The terms "rhomboid" and "parallelogram" are often erroneously conflated with each other (i.e, when most people refer to a "parallelogram" they almost always mean a rhomboid, a specific subtype of parallelogram); however, while all rhomboids are parallelograms, not all parallelograms are rhomboids.
A parallelogram with sides of equal length (equilateral) is called a rhombus but not a rhomboid. A parallelogram with right angled corners is a rectangle but not a rhomboid.
History
[edit]Euclid introduced the term in his Elements in Book I, Definition 22,
Of quadrilateral figures, a square is that which is both equilateral and right-angled; an oblong that which is right-angled but not equilateral; a rhombus that which is equilateral but not right-angled; and a rhomboid that which has its opposite sides and angles equal to one another but is neither equilateral nor right-angled. And let quadrilaterals other than these be called trapezia.
— Translation from the page of D.E. Joyce, Dept. Math. & Comp. Sci., Clark University [1]
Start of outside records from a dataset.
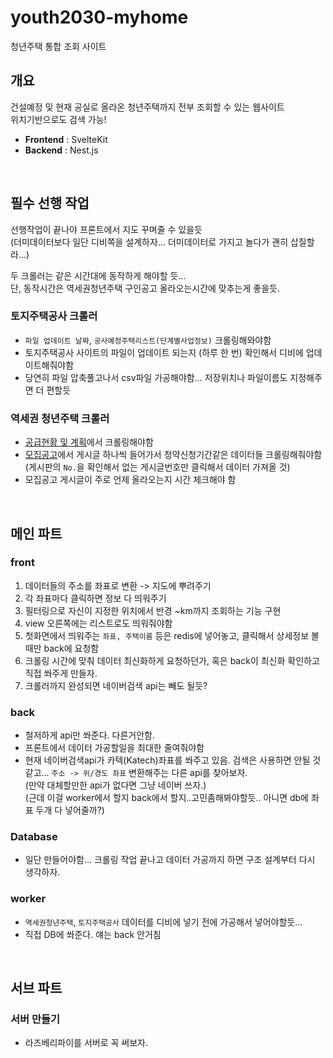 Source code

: # youth2030-myhome

청년주택 통합 조회 사이트

## 개요

건설예정 및 현재 공실로 올라온 청년주택까지 전부 조회할 수 있는 웹사이트  
위치기반으로도 검색 가능!

- **Frontend** : SvelteKit
- **Backend** : Nest.js

<br>

## 필수 선행 작업

선행작업이 끝나야 프론트에서 지도 꾸며줄 수 있을듯  
(더미데이터보다 일단 디비쪽을 설계하자... 더미데이터로 가지고 놀다가 괜히 삽질할라...)

두 크롤러는 같은 시간대에 동작하게 해야할 듯...  
단, 동작시간은 역세권청년주택 구인공고 올라오는시간에 맞추는게 좋을듯.

### 토지주택공사 크롤러

- `파일 업데이트 날짜`, `공사예정주택리스트(단계별사업정보)` 크롤링해와야함
- 토지주택공사 사이트의 파일이 업데이트 되는지 (하루 한 번) 확인해서 디비에 업데이트해줘야함
- 당연히 파일 압축풀고나서 csv파일 가공해야함... 저장위치나 파일이름도 지정해주면 더 편할듯

### 역세권 청년주택 크롤러

- [공급현황 및 계획](http://youth2030.co.kr/user/page/mn010104.do)에서 크롤링해야함
- [모집공고](http://youth2030.co.kr/user/board/mn010203.do)에서 게시글 하나씩 들어가서 청약신청기간같은 데이터들 크롤링해줘야함  
  (게시판의 `No.`을 확인해서 없는 게시글번호만 클릭해서 데이터 가져올 것)
- 모집공고 게시글이 주로 언제 올라오는지 시간 체크해야 함

<br>

## 메인 파트

### front

1. 데이터들의 주소를 좌표로 변환 -> 지도에 뿌려주기
2. 각 좌표마다 클릭하면 정보 다 띄워주기
3. 필터링으로 자신이 지정한 위치에서 반경 ~km까지 조회하는 기능 구현
4. view 오른쪽에는 리스트로도 띄워줘야함
5. 첫화면에서 띄워주는 `좌표, 주택이름` 등은 redis에 넣어놓고, 클릭해서 상세정보 볼 때만 back에 요청함
6. 크롤링 시간에 맞춰 데이터 최신화하게 요청하던가, 혹은 back이 최신화 확인하고 직접 쏴주게 만들자.
7. 크롤러까지 완성되면 네이버검색 api는 빼도 될듯?

### back

- 철저하게 api만 쏴준다. 다른거안함.
- 프론트에서 데이터 가공할일을 최대한 줄여줘야함
- 현재 네이버검색api가 카텍(Katech)좌표를 쏴주고 있음. 검색은 사용하면 안될 것 같고... `주소 -> 위/경도 좌표` 변환해주는 다른 api를 찾아보자.  
  (만약 대체할만한 api가 없다면 그냥 네이버 쓰자.)  
  (근데 이걸 worker에서 할지 back에서 할지..고민좀해봐야할듯.. 아니면 db에 좌표 두개 다 넣어줄까?)

### Database

- 일단 만들어야함... 크롤링 작업 끝나고 데이터 가공까지 하면 구조 설계부터 다시 생각하자.

### worker

- `역세권청년주택`, `토지주택공사` 데이터를 디비에 넣기 전에 가공해서 넣어야할듯...
- 직접 DB에 쏴준다. 얘는 back 안거침

<br>

## 서브 파트

### 서버 만들기

- 라즈베리파이를 서버로 꼭 써보자.
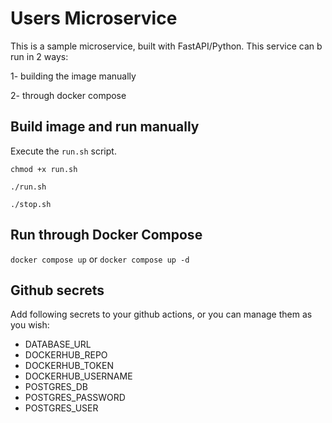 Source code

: # Users Microservice

This is a sample microservice, built with FastAPI/Python. This service can b run in 2 ways:

1- building the image manually

2- through docker compose


## Build image and run manually

Execute the `run.sh` script.

`chmod +x run.sh`

`./run.sh`

`./stop.sh`

## Run through Docker Compose

`docker compose up` or `docker compose up -d`



## Github secrets

Add following secrets to your github actions, or you can manage them as you wish:

- DATABASE_URL
- DOCKERHUB_REPO
- DOCKERHUB_TOKEN
- DOCKERHUB_USERNAME
- POSTGRES_DB
- POSTGRES_PASSWORD
- POSTGRES_USER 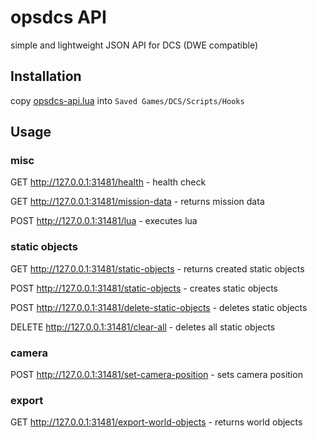 # opsdcs API

simple and lightweight JSON API for DCS (DWE compatible)

## Installation

copy [opsdcs-api.lua](Hooks/opsdcs-api.lua) into `Saved Games/DCS/Scripts/Hooks`

## Usage

### misc

GET http://127.0.0.1:31481/health - health check

GET http://127.0.0.1:31481/mission-data - returns mission data

POST http://127.0.0.1:31481/lua - executes lua

### static objects

GET http://127.0.0.1:31481/static-objects - returns created static objects

POST http://127.0.0.1:31481/static-objects - creates static objects

POST http://127.0.0.1:31481/delete-static-objects - deletes static objects

DELETE http://127.0.0.1:31481/clear-all - deletes all static objects

### camera

POST http://127.0.0.1:31481/set-camera-position - sets camera position

### export

GET http://127.0.0.1:31481/export-world-objects - returns world objects
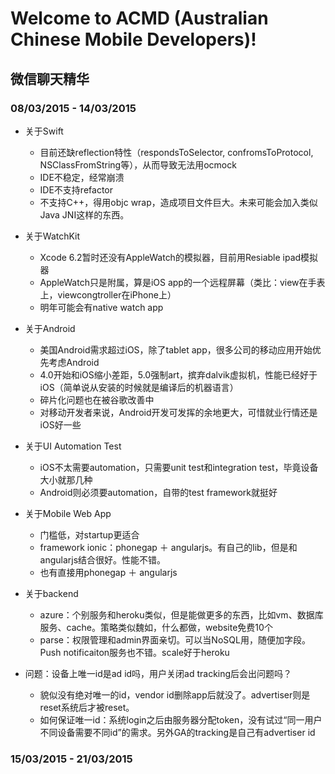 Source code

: # Welcome to ACMD (Australian Chinese Mobile Developers)!

## 微信聊天精华
### 08/03/2015 - 14/03/2015
* 关于Swift
	* 目前还缺reflection特性（respondsToSelector, confromsToProtocol, NSClassFromString等），从而导致无法用ocmock
	* IDE不稳定，经常崩溃
	* IDE不支持refactor
	* 不支持C++，得用objc wrap，造成项目文件巨大。未来可能会加入类似Java JNI这样的东西。

* 关于WatchKit
	* Xcode 6.2暂时还没有AppleWatch的模拟器，目前用Resiable ipad模拟器
	* AppleWatch只是附属，算是iOS app的一个远程屏幕（类比：view在手表上，viewcongtroller在iPhone上）
	* 明年可能会有native watch app

	
* 关于Android
	* 美国Android需求超过iOS，除了tablet app，很多公司的移动应用开始优先考虑Android 
	* 4.0开始和iOS缩小差距，5.0强制art，摈弃dalvik虚拟机，性能已经好于iOS（简单说从安装的时候就是编译后的机器语言）
	* 碎片化问题也在被谷歌改善中
	* 对移动开发者来说，Android开发可发挥的余地更大，可惜就业行情还是iOS好一些

* 关于UI Automation Test
	* iOS不太需要automation，只需要unit test和integration test，毕竟设备大小就那几种
	* Android则必须要automation，自带的test framework就挺好

* 关于Mobile Web App
	* 门槛低，对startup更适合
	* framework ionic：phonegap ＋ angularjs。有自己的lib，但是和angularjs结合很好。性能不错。
	* 也有直接用phonegap ＋ angularjs

* 关于backend
	* azure：个别服务和heroku类似，但是能做更多的东西，比如vm、数据库服务、cache。策略类似魏如，什么都做，website免费10个
	* parse：权限管理和admin界面亲切。可以当NoSQL用，随便加字段。Push notificaiton服务也不错。scale好于heroku

* 问题：设备上唯一id是ad id吗，用户关闭ad tracking后会出问题吗？
	* 貌似没有绝对唯一的id，vendor id删除app后就没了。advertiser则是reset系统后才被reset。
	* 如何保证唯一id：系统login之后由服务器分配token，没有试过“同一用户不同设备需要不同id”的需求。另外GA的tracking是自己有advertiser id 


### 15/03/2015 - 21/03/2015
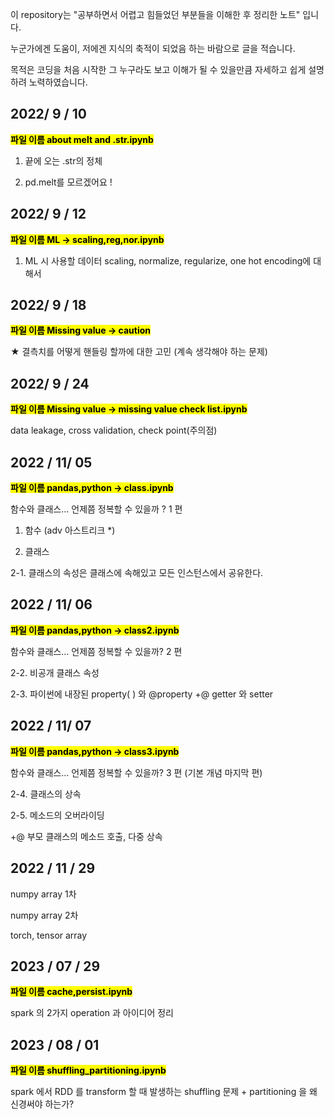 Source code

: 이 repository는 "공부하면서 어렵고 힘들었던 부분들을 이해한 후 정리한 노트" 입니다. 

누군가에겐 도움이, 저에겐 지식의 축적이 되었음 하는 바람으로 글을 적습니다.

목적은 코딩을 처음 시작한 그 누구라도 보고 이해가 될 수 있을만큼 자세하고 쉽게 설명하려 노력하였습니다.

## 2022/ 9 / 10
<mark>__파일 이름 about melt and .str.ipynb__</mark>

1. 끝에 오는 .str의 정체

2. pd.melt를 모르겠어요 ! 
    
## 2022/ 9 / 12
<mark>__파일 이름 ML -> scaling,reg,nor.ipynb__</mark>

1. ML 시 사용할 데이터 scaling, normalize, regularize, one hot encoding에 대해서 


## 2022/ 9 / 18
<mark>__파일 이름 Missing value -> caution__</mark>

★ 결측치를 어떻게 핸들링 할까에 대한 고민 (계속 생각해야 하는 문제)


## 2022/ 9 / 24
<mark>__파일 이름 Missing value -> missing value check list.ipynb__</mark>

data leakage, cross validation, check point(주의점)


## 2022 / 11/ 05
<mark>__파일 이름 pandas,python -> class.ipynb__</mark>

함수와 클래스... 언제쯤 정복할 수 있을까 ? 1 편

1. 함수 (adv 아스트리크 *) 

2. 클래스

2-1. 클래스의 속성은 클래스에 속해있고 모든 인스턴스에서 공유한다.

## 2022 / 11/ 06

<mark>__파일 이름 pandas,python -> class2.ipynb__</mark>

함수와 클래스... 언제쯤 정복할 수 있을까? 2 편 

2-2. 비공개 클래스 속성 

2-3. 파이썬에 내장된 property( ) 와 @property +@ getter 와 setter

## 2022 / 11/ 07

<mark>__파일 이름 pandas,python -> class3.ipynb__</mark>

함수와 클래스... 언제쯤 정복할 수 있을까? 3 편 (기본 개념 마지막 편) 

2-4. 클래스의 상속

2-5. 메소드의 오버라이딩

+@ 부모 클래스의 메소드 호출, 다중 상속

## 2022 / 11 / 29

numpy array 1차 

numpy array 2차 

torch, tensor array

## 2023 / 07 / 29

<mark>__파일 이름 cache,persist.ipynb__</mark>

spark 의 2가지 operation 과 아이디어 정리

## 2023 / 08 / 01 

<mark>__파일 이름 shuffling_partitioning.ipynb__</mark>

spark 에서 RDD 를 transform 할 때 발생하는 shuffling 문제 + partitioning 을 왜 신경써야 하는가?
Euclid never used the definition of rhomboid again and introduced the word parallelogram in Proposition 34 of Book I; "In parallelogrammic areas the opposite sides and angles are equal to one another, and the diameter bisects the areas." Heath suggests that rhomboid was an older term already in use.
Symmetries
[edit]The rhomboid has no line of symmetry, but it has rotational symmetry of order 2.
Occurrence
[edit]In biology
[edit]In biology, rhomboid may describe a geometric rhomboid (e.g. the rhomboid muscles) or a bilaterally-symmetrical kite-shaped or diamond-shaped outline, as in leaves or cephalopod fins.[1]
In medicine
[edit]In a type of arthritis called pseudogout, crystals of calcium pyrophosphate dihydrate accumulate in the joint, causing inflammation. Aspiration of the joint fluid reveals rhomboid-shaped crystals under a microscope.
In anatomy, rhomboid-shaped muscles include the rhomboid major muscle and the rhomboid minor muscle.